Please find the lines in the entries below that contain the word "remove", and copy each one.

SOURCE MATERIAL Start Marker

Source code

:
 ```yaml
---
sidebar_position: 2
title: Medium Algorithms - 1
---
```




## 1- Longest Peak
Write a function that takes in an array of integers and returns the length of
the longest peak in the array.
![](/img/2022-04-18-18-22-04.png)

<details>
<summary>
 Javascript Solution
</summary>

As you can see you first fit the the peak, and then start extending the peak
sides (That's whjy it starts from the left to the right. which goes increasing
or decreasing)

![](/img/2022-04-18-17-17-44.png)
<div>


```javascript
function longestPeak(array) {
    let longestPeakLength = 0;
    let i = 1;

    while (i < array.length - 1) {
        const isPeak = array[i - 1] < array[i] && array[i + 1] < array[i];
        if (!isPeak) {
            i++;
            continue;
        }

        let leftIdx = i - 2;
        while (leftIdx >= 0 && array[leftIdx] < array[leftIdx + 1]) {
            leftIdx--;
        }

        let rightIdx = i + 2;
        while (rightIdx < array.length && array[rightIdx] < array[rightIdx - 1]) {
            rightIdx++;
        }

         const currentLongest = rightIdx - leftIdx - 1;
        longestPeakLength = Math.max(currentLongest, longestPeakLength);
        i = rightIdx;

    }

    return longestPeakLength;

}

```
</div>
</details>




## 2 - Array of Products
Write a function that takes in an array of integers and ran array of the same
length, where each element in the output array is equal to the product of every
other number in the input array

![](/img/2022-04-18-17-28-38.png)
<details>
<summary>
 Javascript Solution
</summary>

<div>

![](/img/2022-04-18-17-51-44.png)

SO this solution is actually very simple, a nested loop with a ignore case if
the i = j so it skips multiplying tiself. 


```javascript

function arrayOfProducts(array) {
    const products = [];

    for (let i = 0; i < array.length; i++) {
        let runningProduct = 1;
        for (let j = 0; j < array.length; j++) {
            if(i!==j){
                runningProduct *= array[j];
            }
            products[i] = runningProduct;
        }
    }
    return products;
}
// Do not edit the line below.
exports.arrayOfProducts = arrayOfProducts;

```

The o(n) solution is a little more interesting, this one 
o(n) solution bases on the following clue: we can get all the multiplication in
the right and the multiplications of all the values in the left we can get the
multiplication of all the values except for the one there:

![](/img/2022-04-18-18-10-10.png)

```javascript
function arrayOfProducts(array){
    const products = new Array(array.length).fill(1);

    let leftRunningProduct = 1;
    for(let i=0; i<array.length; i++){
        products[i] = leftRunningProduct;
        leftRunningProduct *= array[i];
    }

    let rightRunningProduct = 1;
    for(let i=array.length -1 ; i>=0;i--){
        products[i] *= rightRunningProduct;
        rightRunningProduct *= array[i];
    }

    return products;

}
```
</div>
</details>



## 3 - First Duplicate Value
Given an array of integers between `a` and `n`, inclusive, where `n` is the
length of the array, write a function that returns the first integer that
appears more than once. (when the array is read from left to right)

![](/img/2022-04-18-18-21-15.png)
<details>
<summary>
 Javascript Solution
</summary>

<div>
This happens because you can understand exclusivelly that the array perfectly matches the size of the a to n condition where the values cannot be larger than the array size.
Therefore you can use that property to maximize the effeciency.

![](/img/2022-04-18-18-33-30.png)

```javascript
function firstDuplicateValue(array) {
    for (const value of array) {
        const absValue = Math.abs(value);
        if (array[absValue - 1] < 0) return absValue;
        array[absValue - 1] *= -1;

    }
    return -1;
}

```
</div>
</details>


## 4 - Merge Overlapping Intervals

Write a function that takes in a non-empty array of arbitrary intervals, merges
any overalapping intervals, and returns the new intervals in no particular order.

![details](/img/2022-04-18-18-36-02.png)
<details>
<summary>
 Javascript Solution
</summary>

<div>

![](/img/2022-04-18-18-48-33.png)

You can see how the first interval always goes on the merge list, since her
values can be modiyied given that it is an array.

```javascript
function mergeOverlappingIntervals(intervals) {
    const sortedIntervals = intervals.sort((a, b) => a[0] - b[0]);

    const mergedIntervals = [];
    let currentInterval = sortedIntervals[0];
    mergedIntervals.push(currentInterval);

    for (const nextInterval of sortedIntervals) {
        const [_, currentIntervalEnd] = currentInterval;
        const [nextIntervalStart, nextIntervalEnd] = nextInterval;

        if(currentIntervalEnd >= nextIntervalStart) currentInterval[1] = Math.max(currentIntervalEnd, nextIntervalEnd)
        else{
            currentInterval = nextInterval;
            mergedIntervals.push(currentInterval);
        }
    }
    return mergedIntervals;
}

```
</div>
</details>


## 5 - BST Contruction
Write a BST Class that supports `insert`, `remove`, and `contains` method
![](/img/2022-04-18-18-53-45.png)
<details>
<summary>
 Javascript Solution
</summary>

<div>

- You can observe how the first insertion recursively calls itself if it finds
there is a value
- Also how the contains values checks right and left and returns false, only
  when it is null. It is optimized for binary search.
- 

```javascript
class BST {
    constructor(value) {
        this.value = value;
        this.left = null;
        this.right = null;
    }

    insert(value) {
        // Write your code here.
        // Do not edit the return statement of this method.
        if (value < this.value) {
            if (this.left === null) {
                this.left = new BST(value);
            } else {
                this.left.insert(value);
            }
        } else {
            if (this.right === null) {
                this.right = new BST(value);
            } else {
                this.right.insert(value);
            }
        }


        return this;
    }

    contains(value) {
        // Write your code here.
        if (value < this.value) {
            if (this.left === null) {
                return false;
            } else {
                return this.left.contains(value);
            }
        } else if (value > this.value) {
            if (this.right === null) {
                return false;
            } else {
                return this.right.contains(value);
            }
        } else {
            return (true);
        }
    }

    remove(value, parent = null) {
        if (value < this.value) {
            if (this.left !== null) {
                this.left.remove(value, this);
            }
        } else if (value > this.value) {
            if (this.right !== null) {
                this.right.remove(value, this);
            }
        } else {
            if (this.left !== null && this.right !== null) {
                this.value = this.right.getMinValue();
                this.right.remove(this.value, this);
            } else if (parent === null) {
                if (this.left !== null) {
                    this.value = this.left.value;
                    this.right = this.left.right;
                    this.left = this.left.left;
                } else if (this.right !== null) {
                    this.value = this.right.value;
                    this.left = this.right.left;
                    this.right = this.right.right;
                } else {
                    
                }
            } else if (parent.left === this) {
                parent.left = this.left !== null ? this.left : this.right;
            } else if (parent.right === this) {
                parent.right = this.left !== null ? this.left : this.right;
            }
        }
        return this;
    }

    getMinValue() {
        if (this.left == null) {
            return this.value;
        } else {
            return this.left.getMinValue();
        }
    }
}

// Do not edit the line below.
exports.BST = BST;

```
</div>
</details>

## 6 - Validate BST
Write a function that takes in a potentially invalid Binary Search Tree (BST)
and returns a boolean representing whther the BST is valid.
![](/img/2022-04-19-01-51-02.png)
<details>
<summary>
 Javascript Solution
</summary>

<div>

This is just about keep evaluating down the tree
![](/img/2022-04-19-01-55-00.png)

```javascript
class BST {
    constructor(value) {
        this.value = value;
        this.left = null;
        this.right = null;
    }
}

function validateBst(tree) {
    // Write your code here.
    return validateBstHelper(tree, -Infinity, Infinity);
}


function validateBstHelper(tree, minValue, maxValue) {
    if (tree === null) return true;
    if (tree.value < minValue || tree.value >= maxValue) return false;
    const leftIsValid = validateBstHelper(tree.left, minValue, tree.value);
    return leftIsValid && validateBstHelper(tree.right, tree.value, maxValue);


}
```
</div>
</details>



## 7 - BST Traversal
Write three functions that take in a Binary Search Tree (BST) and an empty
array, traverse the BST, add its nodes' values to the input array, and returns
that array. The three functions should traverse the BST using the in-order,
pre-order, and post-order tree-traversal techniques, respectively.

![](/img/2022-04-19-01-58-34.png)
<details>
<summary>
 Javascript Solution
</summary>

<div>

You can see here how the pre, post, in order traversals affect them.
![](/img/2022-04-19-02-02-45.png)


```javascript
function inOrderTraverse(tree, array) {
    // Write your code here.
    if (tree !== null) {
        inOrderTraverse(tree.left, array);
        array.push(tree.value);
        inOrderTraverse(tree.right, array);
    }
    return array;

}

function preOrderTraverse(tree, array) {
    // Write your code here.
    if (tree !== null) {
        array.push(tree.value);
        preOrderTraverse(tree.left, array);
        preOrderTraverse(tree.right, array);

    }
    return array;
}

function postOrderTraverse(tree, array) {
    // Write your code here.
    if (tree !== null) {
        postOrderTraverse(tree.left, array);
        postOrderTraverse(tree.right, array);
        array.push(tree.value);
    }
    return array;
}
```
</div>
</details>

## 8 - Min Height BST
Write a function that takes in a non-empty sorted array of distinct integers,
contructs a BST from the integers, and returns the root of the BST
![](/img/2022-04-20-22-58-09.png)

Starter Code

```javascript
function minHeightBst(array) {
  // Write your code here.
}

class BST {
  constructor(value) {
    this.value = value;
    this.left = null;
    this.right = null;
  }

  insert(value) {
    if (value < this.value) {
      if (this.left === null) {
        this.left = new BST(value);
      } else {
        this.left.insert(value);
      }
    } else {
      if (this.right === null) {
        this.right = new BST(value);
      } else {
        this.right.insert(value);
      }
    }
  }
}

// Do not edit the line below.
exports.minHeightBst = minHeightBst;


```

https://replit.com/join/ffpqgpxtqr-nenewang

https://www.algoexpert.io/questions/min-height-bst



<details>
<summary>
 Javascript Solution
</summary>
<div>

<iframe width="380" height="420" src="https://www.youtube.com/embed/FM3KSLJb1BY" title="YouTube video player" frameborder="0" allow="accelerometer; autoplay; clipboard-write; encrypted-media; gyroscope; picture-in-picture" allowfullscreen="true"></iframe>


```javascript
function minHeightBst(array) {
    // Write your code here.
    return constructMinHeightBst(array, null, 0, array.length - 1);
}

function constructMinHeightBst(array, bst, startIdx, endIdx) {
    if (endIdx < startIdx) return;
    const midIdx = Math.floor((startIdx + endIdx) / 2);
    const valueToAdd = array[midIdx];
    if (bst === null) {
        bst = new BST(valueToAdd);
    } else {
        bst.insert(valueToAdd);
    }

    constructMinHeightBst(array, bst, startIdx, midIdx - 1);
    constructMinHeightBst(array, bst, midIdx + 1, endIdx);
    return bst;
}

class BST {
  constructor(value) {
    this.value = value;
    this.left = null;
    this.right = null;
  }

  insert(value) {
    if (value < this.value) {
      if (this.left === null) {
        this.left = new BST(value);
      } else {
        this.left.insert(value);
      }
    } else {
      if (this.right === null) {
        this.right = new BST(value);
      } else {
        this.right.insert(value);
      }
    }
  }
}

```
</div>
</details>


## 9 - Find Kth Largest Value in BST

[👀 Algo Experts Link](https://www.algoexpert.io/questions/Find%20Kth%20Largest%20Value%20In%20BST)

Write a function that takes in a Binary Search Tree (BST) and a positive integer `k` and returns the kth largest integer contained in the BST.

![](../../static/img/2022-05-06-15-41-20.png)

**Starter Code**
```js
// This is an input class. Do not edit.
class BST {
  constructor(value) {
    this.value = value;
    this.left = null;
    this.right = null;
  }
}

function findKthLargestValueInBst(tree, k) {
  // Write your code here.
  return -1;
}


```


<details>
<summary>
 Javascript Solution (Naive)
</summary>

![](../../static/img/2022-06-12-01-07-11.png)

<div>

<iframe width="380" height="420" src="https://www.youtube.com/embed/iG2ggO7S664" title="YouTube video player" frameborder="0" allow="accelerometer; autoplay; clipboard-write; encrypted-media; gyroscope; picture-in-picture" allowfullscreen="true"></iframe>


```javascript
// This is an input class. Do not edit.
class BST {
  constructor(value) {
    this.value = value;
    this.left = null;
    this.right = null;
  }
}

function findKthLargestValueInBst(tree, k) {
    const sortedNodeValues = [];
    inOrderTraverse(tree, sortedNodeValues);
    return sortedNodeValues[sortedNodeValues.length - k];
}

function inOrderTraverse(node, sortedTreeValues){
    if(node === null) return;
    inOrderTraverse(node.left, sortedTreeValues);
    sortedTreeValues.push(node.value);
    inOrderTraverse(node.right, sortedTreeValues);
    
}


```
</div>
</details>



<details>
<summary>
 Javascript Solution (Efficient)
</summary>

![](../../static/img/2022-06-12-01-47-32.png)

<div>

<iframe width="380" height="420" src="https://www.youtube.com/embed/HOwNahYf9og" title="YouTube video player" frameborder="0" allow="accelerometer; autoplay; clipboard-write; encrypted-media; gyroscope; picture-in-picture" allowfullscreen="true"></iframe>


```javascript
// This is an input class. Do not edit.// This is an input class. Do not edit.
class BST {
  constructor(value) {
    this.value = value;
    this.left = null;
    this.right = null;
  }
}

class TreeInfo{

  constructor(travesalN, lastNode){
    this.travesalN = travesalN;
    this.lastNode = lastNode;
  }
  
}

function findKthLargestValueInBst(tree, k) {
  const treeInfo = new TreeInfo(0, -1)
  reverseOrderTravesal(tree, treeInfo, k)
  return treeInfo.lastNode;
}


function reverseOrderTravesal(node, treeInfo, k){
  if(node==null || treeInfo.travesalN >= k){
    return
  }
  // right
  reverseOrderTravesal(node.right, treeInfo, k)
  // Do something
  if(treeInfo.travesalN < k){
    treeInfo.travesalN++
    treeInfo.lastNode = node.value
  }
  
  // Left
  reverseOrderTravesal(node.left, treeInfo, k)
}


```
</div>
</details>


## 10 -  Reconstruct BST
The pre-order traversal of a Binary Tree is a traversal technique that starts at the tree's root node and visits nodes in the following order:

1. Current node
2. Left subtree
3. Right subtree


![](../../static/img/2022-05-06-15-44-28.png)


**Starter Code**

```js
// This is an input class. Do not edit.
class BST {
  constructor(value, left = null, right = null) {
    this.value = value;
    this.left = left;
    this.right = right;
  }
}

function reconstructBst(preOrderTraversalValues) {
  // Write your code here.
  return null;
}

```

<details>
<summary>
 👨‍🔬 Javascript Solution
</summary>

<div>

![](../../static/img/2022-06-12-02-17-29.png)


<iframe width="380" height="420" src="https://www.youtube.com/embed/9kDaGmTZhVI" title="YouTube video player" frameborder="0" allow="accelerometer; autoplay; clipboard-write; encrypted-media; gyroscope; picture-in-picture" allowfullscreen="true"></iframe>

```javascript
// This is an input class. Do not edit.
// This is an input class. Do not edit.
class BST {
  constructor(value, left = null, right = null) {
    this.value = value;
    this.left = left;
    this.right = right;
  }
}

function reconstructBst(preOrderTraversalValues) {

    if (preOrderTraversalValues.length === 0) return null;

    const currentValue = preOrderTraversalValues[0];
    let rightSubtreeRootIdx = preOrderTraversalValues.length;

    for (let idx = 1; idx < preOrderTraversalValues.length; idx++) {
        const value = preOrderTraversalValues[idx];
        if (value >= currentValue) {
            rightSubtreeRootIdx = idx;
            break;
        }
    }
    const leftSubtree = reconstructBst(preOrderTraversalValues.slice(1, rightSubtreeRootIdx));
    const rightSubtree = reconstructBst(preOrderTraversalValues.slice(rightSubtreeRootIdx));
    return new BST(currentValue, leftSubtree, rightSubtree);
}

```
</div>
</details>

SOURCE MATERIAL End Marker

→ OUTPUT OF THE TASK
Write a BST Class that supports `insert`, `remove`, and `contains` method
    remove(value, parent = null) {
                this.left.remove(value, this);
                this.right.remove(value, this);
                this.right.remove(this.value, this);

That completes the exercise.